Goal of the exercise:
Return exactly those lines of the material that fall between the line with "chess algebraic notation." and the final line, both included.

Data records:
....
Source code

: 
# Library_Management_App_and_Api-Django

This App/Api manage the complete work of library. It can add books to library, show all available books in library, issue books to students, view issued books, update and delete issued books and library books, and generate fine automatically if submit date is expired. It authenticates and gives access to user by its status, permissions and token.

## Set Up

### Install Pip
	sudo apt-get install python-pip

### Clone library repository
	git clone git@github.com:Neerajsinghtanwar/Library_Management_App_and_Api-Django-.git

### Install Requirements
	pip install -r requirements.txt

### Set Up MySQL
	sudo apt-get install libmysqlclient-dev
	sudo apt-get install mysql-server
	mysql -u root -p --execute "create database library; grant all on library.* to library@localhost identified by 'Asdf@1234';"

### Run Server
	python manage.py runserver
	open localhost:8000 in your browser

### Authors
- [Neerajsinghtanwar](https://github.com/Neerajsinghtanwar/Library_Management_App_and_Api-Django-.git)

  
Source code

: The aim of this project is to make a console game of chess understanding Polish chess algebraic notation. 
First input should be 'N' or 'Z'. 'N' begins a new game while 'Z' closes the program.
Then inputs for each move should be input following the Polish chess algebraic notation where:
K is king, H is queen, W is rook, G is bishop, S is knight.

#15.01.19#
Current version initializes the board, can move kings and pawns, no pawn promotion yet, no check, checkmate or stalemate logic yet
....
Response box:
: The aim of this project is to make a console game of chess understanding Polish chess algebraic notation. 
First input should be 'N' or 'Z'. 'N' begins a new game while 'Z' closes the program.
Then inputs for each move should be input following the Polish chess algebraic notation where:
K is king, H is queen, W is rook, G is bishop, S is knight.

#15.01.19#
Current version initializes the board, can move kings and pawns, no pawn promotion yet, no check, checkmate or stalemate logic yet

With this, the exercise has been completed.